In the spirit of the Ong Centenary Year, I am making two new Ong-studies resources available in downloadable files at my UMD homepage:

(1) my twelve-category classified bibliography of selected works that can be related in one way or another to Walter Ong’s work; and

(2) an index to accompany the classified bibliography.

The classified bibliography is 160 double-spaced pages in length. It includes an introduction to Ong’s thought and an overview of the twelve categories, which are listed below in this message.

Each bibliographic item in the classified bibliography has an individualized code number consisting of the Roman numeral of the respective code and an Arabic numeral designating its respective number in the alphabetized list in the category.

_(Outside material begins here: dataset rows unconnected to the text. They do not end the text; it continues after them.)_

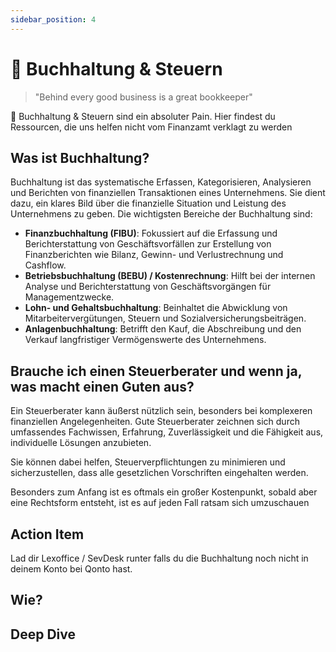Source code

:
 ```yaml
---
sidebar_position: 4
---
```


# 🚮 Buchhaltung & Steuern

> "Behind every good business is a great bookkeeper"

<Callout>
  📍 Buchhaltung & Steuern sind ein absoluter Pain. Hier findest du Ressourcen, die uns helfen nicht vom Finanzamt verklagt zu werden
</Callout>

## Was ist Buchhaltung?

Buchhaltung ist das systematische Erfassen, Kategorisieren, Analysieren und Berichten von finanziellen Transaktionen eines Unternehmens. Sie dient dazu, ein klares Bild über die finanzielle Situation und Leistung des Unternehmens zu geben. Die wichtigsten Bereiche der Buchhaltung sind:

- **Finanzbuchhaltung (FIBU)**: Fokussiert auf die Erfassung und Berichterstattung von Geschäftsvorfällen zur Erstellung von Finanzberichten wie Bilanz, Gewinn- und Verlustrechnung und Cashflow.
- **Betriebsbuchhaltung (BEBU) / Kostenrechnung**: Hilft bei der internen Analyse und Berichterstattung von Geschäftsvorgängen für Managementzwecke.
- **Lohn- und Gehaltsbuchhaltung**: Beinhaltet die Abwicklung von Mitarbeitervergütungen, Steuern und Sozialversicherungsbeiträgen.
- **Anlagenbuchhaltung**: Betrifft den Kauf, die Abschreibung und den Verkauf langfristiger Vermögenswerte des Unternehmens.

## Brauche ich einen Steuerberater und wenn ja, was macht einen Guten aus?

Ein Steuerberater kann äußerst nützlich sein, besonders bei komplexeren finanziellen Angelegenheiten. Gute Steuerberater zeichnen sich durch umfassendes Fachwissen, Erfahrung, Zuverlässigkeit und die Fähigkeit aus, individuelle Lösungen anzubieten.

Sie können dabei helfen, Steuerverpflichtungen zu minimieren und sicherzustellen, dass alle gesetzlichen Vorschriften eingehalten werden.

Besonders zum Anfang ist es oftmals ein großer Kostenpunkt, sobald aber eine Rechtsform entsteht, ist es auf jeden Fall ratsam sich umzuschauen

## Action Item

Lad dir Lexoffice / SevDesk runter falls du die Buchhaltung noch nicht in deinem Konto bei Qonto hast.

## Wie?

<Tooltipp
  toolName="Lexoffice"
  toolDescription="Geht darum, dass du einen Ort für Belege und Rechnungen hast."
  toolSource="https://www.lexoffice.de/"
  tutorialSource="https://www.youtube.com/watch?v=QlQd2NkNYSY"
  buttonText="Konto eröffnen"
/>

## Deep Dive
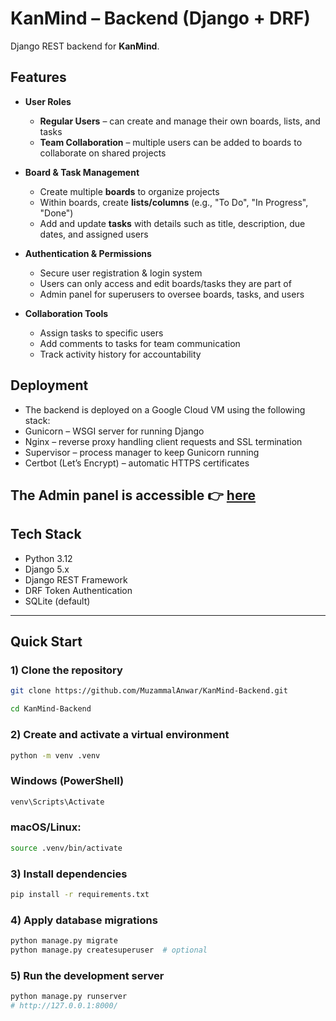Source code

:# KanMind – Backend (Django + DRF)

Django REST backend for **KanMind**.

## Features

- **User Roles**
  - **Regular Users** – can create and manage their own boards, lists, and tasks  
  - **Team Collaboration** – multiple users can be added to boards to collaborate on shared projects  

- **Board & Task Management**
  - Create multiple **boards** to organize projects  
  - Within boards, create **lists/columns** (e.g., "To Do", "In Progress", "Done")  
  - Add and update **tasks** with details such as title, description, due dates, and assigned users  

- **Authentication & Permissions**
  - Secure user registration & login system  
  - Users can only access and edit boards/tasks they are part of  
  - Admin panel for superusers to oversee boards, tasks, and users  

- **Collaboration Tools**
  - Assign tasks to specific users  
  - Add comments to tasks for team communication  
  - Track activity history for accountability

## Deployment

- The backend is deployed on a Google Cloud VM using the following stack:
- Gunicorn – WSGI server for running Django
- Nginx – reverse proxy handling client requests and SSL termination
- Supervisor – process manager to keep Gunicorn running
- Certbot (Let’s Encrypt) – automatic HTTPS certificates

The Admin panel is accessible
👉 [here](https://kanmind-api.muzammal-anwar.at/admin/)
---

## Tech Stack

- Python 3.12
- Django 5.x
- Django REST Framework
- DRF Token Authentication
- SQLite (default)

---

## Quick Start

### 1) Clone the repository
```bash
git clone https://github.com/MuzammalAnwar/KanMind-Backend.git
```
```bash
cd KanMind-Backend
```
### 2) Create and activate a virtual environment
```bash
python -m venv .venv
```

### Windows (PowerShell)
```bash
venv\Scripts\Activate
```
### macOS/Linux:
```bash
source .venv/bin/activate
```

### 3) Install dependencies
```bash
pip install -r requirements.txt
```

### 4) Apply database migrations
```bash
python manage.py migrate
python manage.py createsuperuser  # optional
```

### 5) Run the development server
```bash
python manage.py runserver
# http://127.0.0.1:8000/
```

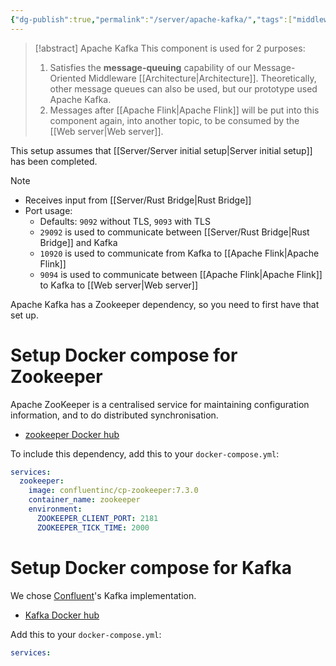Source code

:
 ```yaml
---
{"dg-publish":true,"permalink":"/server/apache-kafka/","tags":["middleware","archi","message-queueing"],"noteIcon":""}
---
```


> [!abstract] Apache Kafka
> This component is used for 2 purposes:
> 1. Satisfies the **message-queuing** capability of our Message-Oriented Middleware [[Architecture\|Architecture]]. Theoretically, other message queues can also be used, but our prototype used Apache Kafka.
> 2. Messages after [[Apache Flink\|Apache Flink]] will be put into this component again, into another topic, to be consumed by the [[Web server\|Web server]].

This setup assumes that [[Server/Server initial setup\|Server initial setup]] has been completed.

> [!note]
> - Receives input from [[Server/Rust Bridge\|Rust Bridge]]
> - Port usage:
> 	- Defaults: `9092` without TLS, `9093` with TLS
> 	- `29092` is used to communicate between [[Server/Rust Bridge\|Rust Bridge]] and Kafka
> 	- `10920` is used to communicate from Kafka to [[Apache Flink\|Apache Flink]]
> 	- `9094` is used to communicate between [[Apache Flink\|Apache Flink]] to Kafka to [[Web server\|Web server]]

Apache Kafka has a Zookeeper dependency, so you need to first have that set up.

# Setup Docker compose for Zookeeper

Apache ZooKeeper is a centralised service for maintaining configuration information, and to do distributed synchronisation.

- [zookeeper Docker hub](https://hub.docker.com/_/zookeeper)

To include this dependency, add this to your `docker-compose.yml`:

```yml
services:
  zookeeper:
    image: confluentinc/cp-zookeeper:7.3.0
    container_name: zookeeper
    environment:
      ZOOKEEPER_CLIENT_PORT: 2181
      ZOOKEEPER_TICK_TIME: 2000
```

# Setup Docker compose for Kafka

We chose [Confluent](https://developer.confluent.io)'s Kafka implementation.

- [Kafka Docker hub](https://hub.docker.com/r/confluentinc/cp-kafka)

Add this to your `docker-compose.yml`:

```yml
services:

```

The code numbers are then used in the index.

Here are the twelve categories in the classified bibliography:

Category I:    Selected Works about Orality (see Ong’s ORALITY AND LITERACY: 1-76; see Classified Bibliography: 17-56)

Category II:    Selected Works about Cyclic Thought and Linear Thought (see Ong’s ORALITY AND LITERACY: 138-44; see Classified Bibliography: 57-61)

Category III:    Selected Works about Agonistic Structures (see Ong’s ORALITY AND LITERACY: 42-45, 69-70; see Classified Bibliography: 62-86)

Category IV:    Selected Works about Writing Systems (see Ong’s ORALITY AND LITERACY: 77-114; see Classified Bibliography: 87-88)

Category V:    Selected Works about Written Authorship (see Classified Bibliography: 88-91)

Category VI:    Selected Works about the Art of Memory (see Ong’s ORALITY AND LITERACY: 33-36, 136-52; see Classified Bibliography: 92-93)

Category VII:    Selected Works about Commonplaces and Composing (see Ong’s ORALITY AND LITERACY: 107-10; see Classified Bibliography: 94-100)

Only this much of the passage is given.